About this exercise: Within the data that follows, set down exactly the lines from the one containing "log(h.sp[i])<- Beta[s[i],a[i],1]+Beta[s[i],a[i],2]*timetrans1[i]" through the one containing "#Random effects model", both ends included.

Materials provided:

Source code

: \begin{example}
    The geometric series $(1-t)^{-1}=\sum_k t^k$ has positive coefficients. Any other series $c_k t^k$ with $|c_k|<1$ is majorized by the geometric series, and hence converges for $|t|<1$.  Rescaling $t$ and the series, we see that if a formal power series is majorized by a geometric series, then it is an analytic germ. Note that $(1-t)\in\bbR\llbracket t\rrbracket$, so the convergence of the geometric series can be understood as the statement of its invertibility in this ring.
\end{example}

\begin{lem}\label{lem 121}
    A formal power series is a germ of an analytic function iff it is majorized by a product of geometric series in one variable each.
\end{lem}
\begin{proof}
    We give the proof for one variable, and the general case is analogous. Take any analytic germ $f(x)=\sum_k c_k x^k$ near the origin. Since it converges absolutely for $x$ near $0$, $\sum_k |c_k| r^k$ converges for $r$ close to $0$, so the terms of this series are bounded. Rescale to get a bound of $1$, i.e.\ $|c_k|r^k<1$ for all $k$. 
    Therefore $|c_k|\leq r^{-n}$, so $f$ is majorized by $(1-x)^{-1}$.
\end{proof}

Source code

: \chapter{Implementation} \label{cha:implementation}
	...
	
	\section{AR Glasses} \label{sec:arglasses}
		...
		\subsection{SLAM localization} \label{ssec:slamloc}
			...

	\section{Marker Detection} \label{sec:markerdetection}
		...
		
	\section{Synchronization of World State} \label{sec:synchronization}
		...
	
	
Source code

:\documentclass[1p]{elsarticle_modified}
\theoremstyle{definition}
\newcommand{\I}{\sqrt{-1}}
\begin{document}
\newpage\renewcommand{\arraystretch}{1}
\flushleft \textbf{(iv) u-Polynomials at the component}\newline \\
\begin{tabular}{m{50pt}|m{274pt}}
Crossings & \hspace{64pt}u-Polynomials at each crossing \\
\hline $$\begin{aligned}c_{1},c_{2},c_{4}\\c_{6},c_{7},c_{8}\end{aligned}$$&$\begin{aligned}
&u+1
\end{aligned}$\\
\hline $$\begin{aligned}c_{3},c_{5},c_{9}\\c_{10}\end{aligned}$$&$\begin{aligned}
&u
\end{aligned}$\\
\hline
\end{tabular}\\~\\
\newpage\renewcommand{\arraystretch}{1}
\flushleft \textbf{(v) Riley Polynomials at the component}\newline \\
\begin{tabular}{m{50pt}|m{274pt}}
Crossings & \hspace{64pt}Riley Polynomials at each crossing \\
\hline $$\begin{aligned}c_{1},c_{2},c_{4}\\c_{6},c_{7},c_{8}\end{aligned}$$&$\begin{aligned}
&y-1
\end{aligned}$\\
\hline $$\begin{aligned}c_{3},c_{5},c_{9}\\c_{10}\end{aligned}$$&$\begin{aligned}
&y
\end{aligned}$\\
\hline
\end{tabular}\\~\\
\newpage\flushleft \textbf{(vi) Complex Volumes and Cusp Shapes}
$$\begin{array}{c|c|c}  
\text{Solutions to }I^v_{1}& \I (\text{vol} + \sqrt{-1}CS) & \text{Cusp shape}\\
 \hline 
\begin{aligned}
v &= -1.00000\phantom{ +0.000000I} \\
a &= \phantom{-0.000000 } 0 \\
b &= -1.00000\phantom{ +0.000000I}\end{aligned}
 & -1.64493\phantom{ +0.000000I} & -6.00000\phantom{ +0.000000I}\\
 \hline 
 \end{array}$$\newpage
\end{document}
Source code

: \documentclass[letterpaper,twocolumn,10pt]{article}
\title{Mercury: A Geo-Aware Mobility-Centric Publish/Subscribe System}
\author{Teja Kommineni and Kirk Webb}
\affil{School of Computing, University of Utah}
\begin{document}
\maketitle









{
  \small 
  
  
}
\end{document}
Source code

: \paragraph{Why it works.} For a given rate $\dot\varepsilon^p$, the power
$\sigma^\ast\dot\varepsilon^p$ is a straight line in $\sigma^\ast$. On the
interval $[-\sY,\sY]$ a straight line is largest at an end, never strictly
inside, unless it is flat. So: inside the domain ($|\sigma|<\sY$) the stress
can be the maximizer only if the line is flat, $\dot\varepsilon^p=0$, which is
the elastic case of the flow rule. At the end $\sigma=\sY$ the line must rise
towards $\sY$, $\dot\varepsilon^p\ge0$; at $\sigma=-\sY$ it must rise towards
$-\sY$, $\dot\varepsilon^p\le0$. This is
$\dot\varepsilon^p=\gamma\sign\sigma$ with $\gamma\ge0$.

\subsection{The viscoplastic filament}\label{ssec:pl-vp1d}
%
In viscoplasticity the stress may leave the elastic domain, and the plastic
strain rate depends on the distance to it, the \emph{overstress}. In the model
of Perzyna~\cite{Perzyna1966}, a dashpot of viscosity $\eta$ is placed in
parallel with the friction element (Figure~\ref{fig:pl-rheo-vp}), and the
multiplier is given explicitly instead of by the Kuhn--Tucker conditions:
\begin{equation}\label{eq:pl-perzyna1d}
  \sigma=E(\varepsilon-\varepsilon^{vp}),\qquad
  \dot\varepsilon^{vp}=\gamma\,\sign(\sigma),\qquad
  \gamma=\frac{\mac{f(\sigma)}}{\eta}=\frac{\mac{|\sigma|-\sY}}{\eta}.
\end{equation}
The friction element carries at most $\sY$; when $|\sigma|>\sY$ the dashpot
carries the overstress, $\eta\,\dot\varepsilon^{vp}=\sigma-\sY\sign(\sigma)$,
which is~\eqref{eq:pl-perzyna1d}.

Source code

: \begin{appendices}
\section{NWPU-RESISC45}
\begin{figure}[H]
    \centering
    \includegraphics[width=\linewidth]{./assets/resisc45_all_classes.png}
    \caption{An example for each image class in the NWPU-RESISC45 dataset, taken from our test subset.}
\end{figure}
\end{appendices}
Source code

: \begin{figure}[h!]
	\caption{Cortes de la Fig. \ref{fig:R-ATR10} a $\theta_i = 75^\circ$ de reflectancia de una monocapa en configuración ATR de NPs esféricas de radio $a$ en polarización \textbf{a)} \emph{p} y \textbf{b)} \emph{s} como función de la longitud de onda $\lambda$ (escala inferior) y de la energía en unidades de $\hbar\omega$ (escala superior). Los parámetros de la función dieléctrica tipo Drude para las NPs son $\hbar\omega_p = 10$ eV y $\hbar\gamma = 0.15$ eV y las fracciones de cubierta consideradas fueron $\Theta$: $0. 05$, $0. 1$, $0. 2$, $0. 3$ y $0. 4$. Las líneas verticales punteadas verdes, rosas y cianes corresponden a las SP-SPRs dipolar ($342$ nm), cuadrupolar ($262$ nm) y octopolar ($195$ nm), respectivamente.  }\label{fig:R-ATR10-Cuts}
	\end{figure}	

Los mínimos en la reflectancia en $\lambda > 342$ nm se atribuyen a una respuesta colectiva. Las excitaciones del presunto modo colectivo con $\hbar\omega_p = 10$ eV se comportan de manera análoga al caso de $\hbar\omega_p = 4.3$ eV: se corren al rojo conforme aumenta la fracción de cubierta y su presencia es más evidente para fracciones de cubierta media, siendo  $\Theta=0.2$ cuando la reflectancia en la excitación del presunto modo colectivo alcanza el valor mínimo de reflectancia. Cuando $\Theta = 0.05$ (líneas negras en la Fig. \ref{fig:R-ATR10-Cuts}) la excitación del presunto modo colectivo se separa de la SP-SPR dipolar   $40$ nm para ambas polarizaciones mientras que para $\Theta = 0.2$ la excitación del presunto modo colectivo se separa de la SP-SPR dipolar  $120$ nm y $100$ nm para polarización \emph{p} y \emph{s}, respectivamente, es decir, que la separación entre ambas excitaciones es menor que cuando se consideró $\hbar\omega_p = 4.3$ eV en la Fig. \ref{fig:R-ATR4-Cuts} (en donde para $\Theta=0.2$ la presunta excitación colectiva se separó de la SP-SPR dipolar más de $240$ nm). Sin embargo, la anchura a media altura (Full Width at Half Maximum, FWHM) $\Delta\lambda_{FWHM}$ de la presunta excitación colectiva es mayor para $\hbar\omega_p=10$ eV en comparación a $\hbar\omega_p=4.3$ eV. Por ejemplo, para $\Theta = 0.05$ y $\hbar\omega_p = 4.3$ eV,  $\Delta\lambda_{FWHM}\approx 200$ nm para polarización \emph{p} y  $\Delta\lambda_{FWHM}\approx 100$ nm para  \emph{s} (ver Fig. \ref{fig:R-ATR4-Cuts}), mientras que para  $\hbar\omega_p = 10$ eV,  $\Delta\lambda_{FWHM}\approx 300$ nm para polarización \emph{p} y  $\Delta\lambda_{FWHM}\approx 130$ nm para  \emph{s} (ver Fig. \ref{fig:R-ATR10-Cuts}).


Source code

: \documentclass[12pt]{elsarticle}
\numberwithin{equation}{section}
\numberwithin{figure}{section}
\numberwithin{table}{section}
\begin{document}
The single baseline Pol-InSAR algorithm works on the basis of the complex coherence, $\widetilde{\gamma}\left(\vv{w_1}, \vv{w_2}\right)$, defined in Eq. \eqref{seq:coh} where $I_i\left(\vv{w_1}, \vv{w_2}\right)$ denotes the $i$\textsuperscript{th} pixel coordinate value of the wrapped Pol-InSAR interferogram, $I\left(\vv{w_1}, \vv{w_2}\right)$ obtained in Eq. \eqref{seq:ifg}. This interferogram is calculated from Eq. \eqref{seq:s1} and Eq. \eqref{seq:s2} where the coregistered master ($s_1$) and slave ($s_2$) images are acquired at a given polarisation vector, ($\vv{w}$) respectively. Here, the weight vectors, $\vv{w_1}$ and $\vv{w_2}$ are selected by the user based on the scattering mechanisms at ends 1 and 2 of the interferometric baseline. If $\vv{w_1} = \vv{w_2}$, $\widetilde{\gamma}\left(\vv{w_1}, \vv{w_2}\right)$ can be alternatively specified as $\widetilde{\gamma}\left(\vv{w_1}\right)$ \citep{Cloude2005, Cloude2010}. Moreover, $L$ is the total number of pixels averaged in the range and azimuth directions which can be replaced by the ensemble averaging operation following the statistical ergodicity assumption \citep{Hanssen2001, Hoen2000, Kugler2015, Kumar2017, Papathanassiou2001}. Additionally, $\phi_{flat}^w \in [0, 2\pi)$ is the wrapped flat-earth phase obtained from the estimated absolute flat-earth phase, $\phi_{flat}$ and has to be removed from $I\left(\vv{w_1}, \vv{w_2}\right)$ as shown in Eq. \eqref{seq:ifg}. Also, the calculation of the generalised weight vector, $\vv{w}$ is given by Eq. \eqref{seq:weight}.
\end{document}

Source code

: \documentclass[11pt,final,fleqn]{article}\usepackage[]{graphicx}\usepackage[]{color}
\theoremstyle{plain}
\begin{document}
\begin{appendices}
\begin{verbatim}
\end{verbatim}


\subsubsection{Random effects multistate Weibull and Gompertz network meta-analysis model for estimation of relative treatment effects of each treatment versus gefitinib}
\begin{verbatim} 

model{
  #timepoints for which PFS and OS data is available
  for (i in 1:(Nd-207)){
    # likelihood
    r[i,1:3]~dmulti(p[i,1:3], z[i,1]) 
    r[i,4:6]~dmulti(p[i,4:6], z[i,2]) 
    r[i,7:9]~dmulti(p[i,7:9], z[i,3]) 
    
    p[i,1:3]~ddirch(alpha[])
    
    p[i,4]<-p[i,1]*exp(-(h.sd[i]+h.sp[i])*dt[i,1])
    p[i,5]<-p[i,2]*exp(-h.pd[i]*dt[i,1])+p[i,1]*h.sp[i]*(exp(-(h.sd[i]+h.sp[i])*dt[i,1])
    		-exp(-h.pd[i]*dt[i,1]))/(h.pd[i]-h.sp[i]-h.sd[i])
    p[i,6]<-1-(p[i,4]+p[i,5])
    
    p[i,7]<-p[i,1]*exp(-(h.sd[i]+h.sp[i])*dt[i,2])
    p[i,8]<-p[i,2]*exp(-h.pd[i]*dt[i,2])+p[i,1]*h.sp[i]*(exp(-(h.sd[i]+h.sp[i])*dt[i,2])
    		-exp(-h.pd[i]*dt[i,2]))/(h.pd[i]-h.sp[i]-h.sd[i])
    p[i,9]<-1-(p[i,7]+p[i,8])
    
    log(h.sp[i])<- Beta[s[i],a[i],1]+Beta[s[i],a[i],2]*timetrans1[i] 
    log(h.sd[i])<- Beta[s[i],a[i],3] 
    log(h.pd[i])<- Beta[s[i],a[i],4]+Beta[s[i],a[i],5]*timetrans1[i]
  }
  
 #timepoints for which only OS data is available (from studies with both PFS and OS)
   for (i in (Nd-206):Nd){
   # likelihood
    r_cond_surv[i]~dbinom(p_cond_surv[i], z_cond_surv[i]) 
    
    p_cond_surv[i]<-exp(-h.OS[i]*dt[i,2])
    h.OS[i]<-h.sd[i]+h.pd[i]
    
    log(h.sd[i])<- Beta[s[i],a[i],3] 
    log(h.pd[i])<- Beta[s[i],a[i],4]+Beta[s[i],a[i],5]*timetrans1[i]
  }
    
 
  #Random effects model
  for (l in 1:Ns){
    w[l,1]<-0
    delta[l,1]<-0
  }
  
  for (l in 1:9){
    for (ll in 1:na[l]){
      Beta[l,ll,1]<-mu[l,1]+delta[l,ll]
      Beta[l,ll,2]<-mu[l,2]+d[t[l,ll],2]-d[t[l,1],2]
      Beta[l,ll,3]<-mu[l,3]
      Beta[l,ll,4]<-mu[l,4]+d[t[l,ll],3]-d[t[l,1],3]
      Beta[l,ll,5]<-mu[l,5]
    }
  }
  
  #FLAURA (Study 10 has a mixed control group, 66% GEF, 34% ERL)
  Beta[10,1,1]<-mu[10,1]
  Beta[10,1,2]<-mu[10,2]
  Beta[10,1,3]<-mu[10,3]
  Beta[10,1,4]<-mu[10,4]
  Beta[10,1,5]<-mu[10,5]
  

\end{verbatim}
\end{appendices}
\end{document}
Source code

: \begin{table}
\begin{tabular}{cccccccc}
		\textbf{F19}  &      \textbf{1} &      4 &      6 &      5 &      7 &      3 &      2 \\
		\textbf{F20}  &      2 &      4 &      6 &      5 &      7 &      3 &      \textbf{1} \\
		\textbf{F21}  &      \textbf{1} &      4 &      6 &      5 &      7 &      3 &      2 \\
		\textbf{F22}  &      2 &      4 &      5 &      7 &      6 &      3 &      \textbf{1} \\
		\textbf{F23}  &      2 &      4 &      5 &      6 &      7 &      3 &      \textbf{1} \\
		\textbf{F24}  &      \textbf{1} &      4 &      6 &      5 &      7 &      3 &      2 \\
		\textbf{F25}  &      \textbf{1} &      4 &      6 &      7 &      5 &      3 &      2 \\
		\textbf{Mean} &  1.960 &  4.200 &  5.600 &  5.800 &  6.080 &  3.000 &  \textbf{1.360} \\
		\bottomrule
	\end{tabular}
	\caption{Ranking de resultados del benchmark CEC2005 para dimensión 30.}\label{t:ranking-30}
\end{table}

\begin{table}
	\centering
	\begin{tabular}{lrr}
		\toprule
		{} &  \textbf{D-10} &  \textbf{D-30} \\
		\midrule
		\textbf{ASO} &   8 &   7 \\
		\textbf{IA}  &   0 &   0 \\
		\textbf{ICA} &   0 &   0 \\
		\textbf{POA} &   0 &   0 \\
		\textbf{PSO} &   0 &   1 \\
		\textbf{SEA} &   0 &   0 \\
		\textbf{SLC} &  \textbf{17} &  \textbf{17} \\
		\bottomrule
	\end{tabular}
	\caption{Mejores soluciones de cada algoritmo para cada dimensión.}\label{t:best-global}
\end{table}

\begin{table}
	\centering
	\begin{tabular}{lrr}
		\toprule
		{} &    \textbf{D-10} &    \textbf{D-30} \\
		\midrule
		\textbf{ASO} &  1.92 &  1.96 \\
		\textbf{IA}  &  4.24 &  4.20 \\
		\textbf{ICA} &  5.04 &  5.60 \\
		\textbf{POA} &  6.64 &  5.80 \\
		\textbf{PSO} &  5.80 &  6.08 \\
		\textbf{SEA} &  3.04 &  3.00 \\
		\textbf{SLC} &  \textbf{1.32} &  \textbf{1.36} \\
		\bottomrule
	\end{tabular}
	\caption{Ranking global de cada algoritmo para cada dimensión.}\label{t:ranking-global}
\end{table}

Solution for this task:
    log(h.sp[i])<- Beta[s[i],a[i],1]+Beta[s[i],a[i],2]*timetrans1[i] 
    log(h.sd[i])<- Beta[s[i],a[i],3] 
    log(h.pd[i])<- Beta[s[i],a[i],4]+Beta[s[i],a[i],5]*timetrans1[i]
  }
  
 #timepoints for which only OS data is available (from studies with both PFS and OS)
   for (i in (Nd-206):Nd){
   # likelihood
    r_cond_surv[i]~dbinom(p_cond_surv[i], z_cond_surv[i]) 
    
    p_cond_surv[i]<-exp(-h.OS[i]*dt[i,2])
    h.OS[i]<-h.sd[i]+h.pd[i]
    
    log(h.sd[i])<- Beta[s[i],a[i],3] 
    log(h.pd[i])<- Beta[s[i],a[i],4]+Beta[s[i],a[i],5]*timetrans1[i]
  }
    
 
  #Random effects model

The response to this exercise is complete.